Dataset entries:
+++++

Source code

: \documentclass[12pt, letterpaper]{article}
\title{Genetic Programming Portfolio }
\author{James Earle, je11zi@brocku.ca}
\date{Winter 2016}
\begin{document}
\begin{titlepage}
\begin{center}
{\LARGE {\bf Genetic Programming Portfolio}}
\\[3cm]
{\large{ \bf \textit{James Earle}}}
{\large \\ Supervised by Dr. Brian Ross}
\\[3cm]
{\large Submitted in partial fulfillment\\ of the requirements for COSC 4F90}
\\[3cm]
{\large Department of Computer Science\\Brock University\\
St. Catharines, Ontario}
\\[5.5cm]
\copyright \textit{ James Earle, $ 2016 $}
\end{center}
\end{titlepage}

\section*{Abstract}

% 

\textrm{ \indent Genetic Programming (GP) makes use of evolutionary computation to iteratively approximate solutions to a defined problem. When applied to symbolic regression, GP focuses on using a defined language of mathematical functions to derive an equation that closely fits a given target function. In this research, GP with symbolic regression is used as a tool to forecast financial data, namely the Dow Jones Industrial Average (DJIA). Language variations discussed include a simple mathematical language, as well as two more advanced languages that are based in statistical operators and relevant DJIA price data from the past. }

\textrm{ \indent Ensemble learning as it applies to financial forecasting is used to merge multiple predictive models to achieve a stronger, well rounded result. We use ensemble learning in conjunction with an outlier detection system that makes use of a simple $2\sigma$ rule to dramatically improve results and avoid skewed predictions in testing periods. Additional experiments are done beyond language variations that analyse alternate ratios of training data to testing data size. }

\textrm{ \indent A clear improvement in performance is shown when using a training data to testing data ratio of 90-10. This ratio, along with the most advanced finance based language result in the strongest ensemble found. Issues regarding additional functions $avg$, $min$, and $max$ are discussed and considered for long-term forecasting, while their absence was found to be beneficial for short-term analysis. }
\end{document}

+++++

Copy every line in the entries above that has the string "discussed" in it.

\textrm{ \indent Genetic Programming (GP) makes use of evolutionary computation to iteratively approximate solutions to a defined problem. When applied to symbolic regression, GP focuses on using a defined language of mathematical functions to derive an equation that closely fits a given target function. In this research, GP with symbolic regression is used as a tool to forecast financial data, namely the Dow Jones Industrial Average (DJIA). Language variations discussed include a simple mathematical language, as well as two more advanced languages that are based in statistical operators and relevant DJIA price data from the past. }
\textrm{ \indent A clear improvement in performance is shown when using a training data to testing data ratio of 90-10. This ratio, along with the most advanced finance based language result in the strongest ensemble found. Issues regarding additional functions $avg$, $min$, and $max$ are discussed and considered for long-term forecasting, while their absence was found to be beneficial for short-term analysis. }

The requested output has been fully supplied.